I have a question. Do you think they should be fed only once a day??


----------



## Raziel (Sep 29, 2009)

How old is he?
Keys went through a stage of where I would have to PRAISE him for every bite he took!
He HATED to eat his food!
Very frusterating!
Try mixing some cheese in with his food, or something you KNOW hes loves.
I would have to do it with dog bones.....
He will grow out of that, Kilo did!
Good Luck


----------



## Raziel (Sep 29, 2009)

rover51 said:


> I have a question. Do you think they should be fed only once a day??


No. Not if your dog is active.

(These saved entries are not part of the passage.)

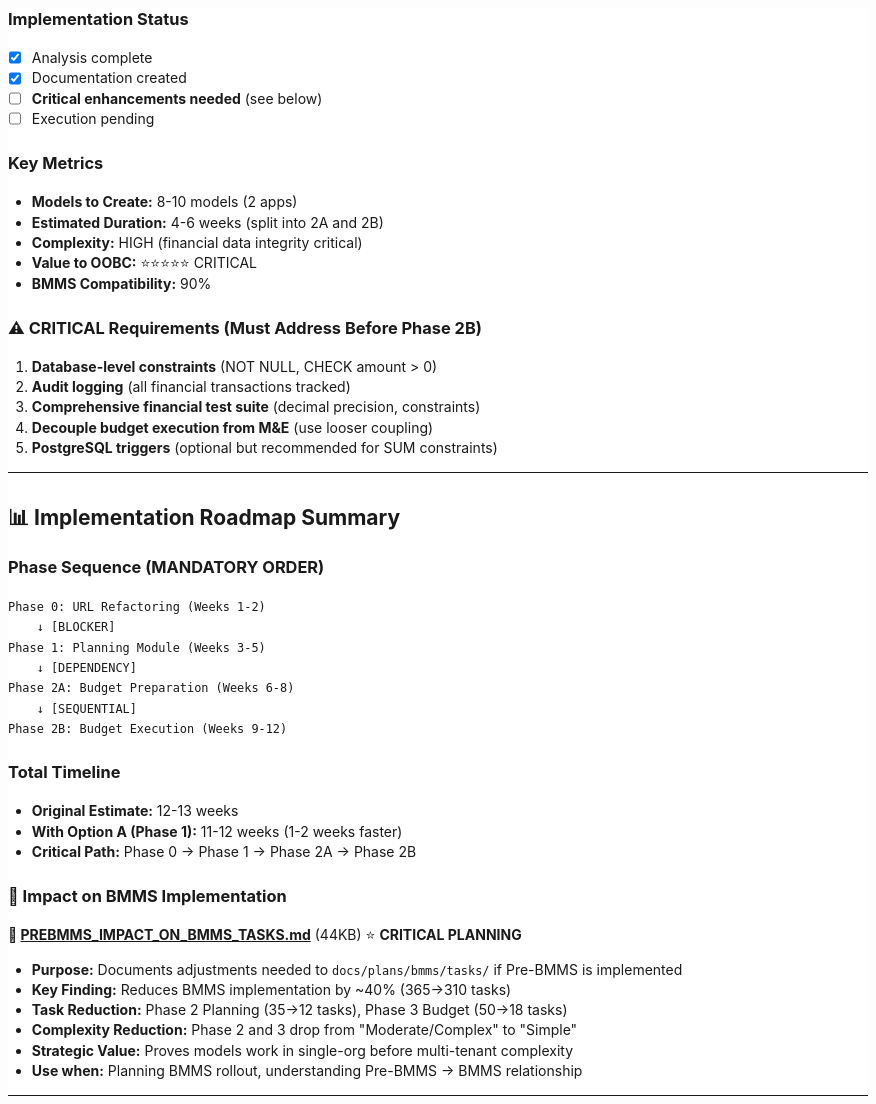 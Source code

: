 ### Implementation Status
- [x] Analysis complete
- [x] Documentation created
- [ ] **Critical enhancements needed** (see below)
- [ ] Execution pending

### Key Metrics
- **Models to Create:** 8-10 models (2 apps)
- **Estimated Duration:** 4-6 weeks (split into 2A and 2B)
- **Complexity:** HIGH (financial data integrity critical)
- **Value to OOBC:** ⭐⭐⭐⭐⭐ CRITICAL
- **BMMS Compatibility:** 90%

### ⚠️ CRITICAL Requirements (Must Address Before Phase 2B)
1. **Database-level constraints** (NOT NULL, CHECK amount > 0)
2. **Audit logging** (all financial transactions tracked)
3. **Comprehensive financial test suite** (decimal precision, constraints)
4. **Decouple budget execution from M&E** (use looser coupling)
5. **PostgreSQL triggers** (optional but recommended for SUM constraints)

---

## 📊 Implementation Roadmap Summary

### Phase Sequence (MANDATORY ORDER)
```
Phase 0: URL Refactoring (Weeks 1-2)
    ↓ [BLOCKER]
Phase 1: Planning Module (Weeks 3-5)
    ↓ [DEPENDENCY]
Phase 2A: Budget Preparation (Weeks 6-8)
    ↓ [SEQUENTIAL]
Phase 2B: Budget Execution (Weeks 9-12)
```

### Total Timeline
- **Original Estimate:** 12-13 weeks
- **With Option A (Phase 1):** 11-12 weeks (1-2 weeks faster)
- **Critical Path:** Phase 0 → Phase 1 → Phase 2A → Phase 2B

### 🔄 Impact on BMMS Implementation

**📄 [PREBMMS_IMPACT_ON_BMMS_TASKS.md](PREBMMS_IMPACT_ON_BMMS_TASKS.md)** (44KB) ⭐ **CRITICAL PLANNING**
- **Purpose:** Documents adjustments needed to `docs/plans/bmms/tasks/` if Pre-BMMS is implemented
- **Key Finding:** Reduces BMMS implementation by ~40% (365→310 tasks)
- **Task Reduction:** Phase 2 Planning (35→12 tasks), Phase 3 Budget (50→18 tasks)
- **Complexity Reduction:** Phase 2 and 3 drop from "Moderate/Complex" to "Simple"
- **Strategic Value:** Proves models work in single-org before multi-tenant complexity
- **Use when:** Planning BMMS rollout, understanding Pre-BMMS → BMMS relationship

---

Kilo hs to be feed 3 (small meals) , or he throws up.
He also gets 3-4 hours of excersise.
On the other hand, my girlfriends GSD only eats one time day, IF THAT bc she is inside most of the day, so doesnt burn as many calories.
It HIGHLY depends on the dog!


----------



## elisabeth_00117 (May 17, 2009)

Excerise doesn't seem to make a difference either.

I can run him good for 1 hour and then he comes in and still doesn't want to touch his food. I can have him laze around the house and food still doesn't interest him. 

I gave him his RBM this morning, nothing. I seared (sp?) the chicken quarters on the stove so it was nice and smelly (actually made me hungry.. lol) and he sniffed at it and left it.

So I took it up. Gave him 5 minutes and then I put it away. I will try again at 2pm.

Our excerise and training has actually increased in the past little while due to a burst in energy and stamina with Stark.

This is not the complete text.